Considerations for Boards. Boards likely will need to revisit their funds’ Rule 38a-1 valuation procedures and compliance program, as it is expected most boards will continue to rely on advisers to implement the valuation process. The SEC noted in the Release that it continues to believe that allocating day-to-day responsibilities to a fund’s investment adviser, subject to robust board oversight, is appropriate and consistent with the 1940 Act.

Recordkeeping

The Proposed Rule would require that a fund maintain documentation to support fair value determinations for five years and a copy of the fund’s or its adviser’s policies and procedures currently in effect or that were in effect at any time within the past five years. The reporting requirements are discussed below.

OVERSIGHT OF ADVISERS

In fulfilling their oversight responsibility, the SEC emphasized that boards have a duty to identify, monitor, and manage potential conflicts of interest with respect to the adviser and other service providers involved in a fair value determination. Additionally, the Release directs boards to “probe the appropriateness of the adviser’s fair value processes,” which would include the periodic review of the financial resources, technology, staff, and expertise of the adviser, the reasonableness of the adviser’s reliance on other service providers, and the compliance capabilities that support the fund’s fair valuation processes. [16]
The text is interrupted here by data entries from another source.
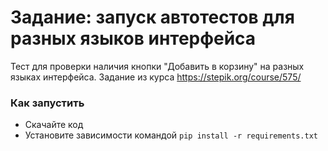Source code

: # Задание: запуск автотестов для разных языков интерфейса

Тест для проверки наличия кнопки "Добавить в корзину" на разных языках интерфейса.
Задание из курса https://stepik.org/course/575/


### Как запустить

- Скачайте код
- Установите зависимости командой `pip install -r requirements.txt`


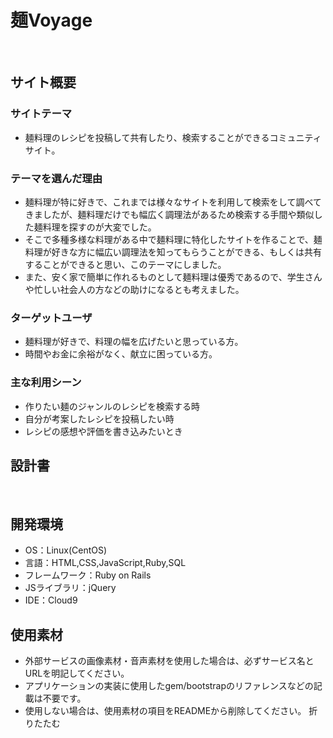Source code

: # 麺Voyage
​
## サイト概要
### サイトテーマ
<!--何を『目的』とし、どのような『分類』なのかを簡潔に書く-->
* 麺料理のレシピを投稿して共有したり、検索することができるコミュニティサイト。
​
### テーマを選んだ理由
<!--なぜこのようなテーマにしたかを説明する-->
* 麺料理が特に好きで、これまでは様々なサイトを利用して検索をして調べてきましたが、麺料理だけでも幅広く調理法があるため検索する手間や類似した麺料理を探すのが大変でした。
* そこで多種多様な料理がある中で麺料理に特化したサイトを作ることで、麺料理が好きな方に幅広い調理法を知ってもらうことができる、もしくは共有することができると思い、このテーマにしました。
* また、安く家で簡単に作れるものとして麺料理は優秀であるので、学生さんや忙しい社会人の方などの助けになるとも考えました。
​
### ターゲットユーザ
<!--誰に使ってもらうかを具体的に記載する-->
* 麺料理が好きで、料理の幅を広げたいと思っている方。
* 時間やお金に余裕がなく、献立に困っている方。
​
### 主な利用シーン
<!--どのような時に使うのかの状況を記載すること-->
* 作りたい麺のジャンルのレシピを検索する時
* 自分が考案したレシピを投稿したい時
* レシピの感想や評価を書き込みたいとき
​
## 設計書
<!--テーマを設定・提出する時点では不要です-->
​
## 開発環境
- OS：Linux(CentOS)
- 言語：HTML,CSS,JavaScript,Ruby,SQL
- フレームワーク：Ruby on Rails
- JSライブラリ：jQuery
- IDE：Cloud9
​
## 使用素材
- 外部サービスの画像素材・音声素材を使用した場合は、必ずサービス名とURLを明記してください。
- アプリケーションの実装に使用したgem/bootstrapのリファレンスなどの記載は不要です。
- 使用しない場合は、使用素材の項目をREADMEから削除してください。
折りたたむ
The adviser must specify the titles of the persons responsible for fair valuing the assigned investments, including the functions for which they are responsible. The Release states that fair valuation policies and procedures generally should describe the composition and role of an adviser’s valuation committee and identify specific personnel with duties associated with price challenges, including those with the authority to override prices (and their roles and responsibilities), and establish a process for the review of price overrides. The adviser also must reasonably segregate the fair value determination process from the portfolio management of the Fund.

The Release acknowledges that portfolio managers often are most knowledgeable regarding a fund’s investments and that it may be appropriate for them to provide input into the process. Nevertheless, the Release cautions funds that, “because portfolio management personnel are often compensated in part based on the returns of the fund, a portfolio manager’s incentives may not be fully aligned with the fund’s with respect to the determination of fair value, and a portfolio manager therefore should not be making the fair value determinations.” [17] The Release cautions boards and advisers to consider the extent of influence that portfolio managers may exercise in connection with the administration of the fair valuation process and provide an appropriate independent check on that process.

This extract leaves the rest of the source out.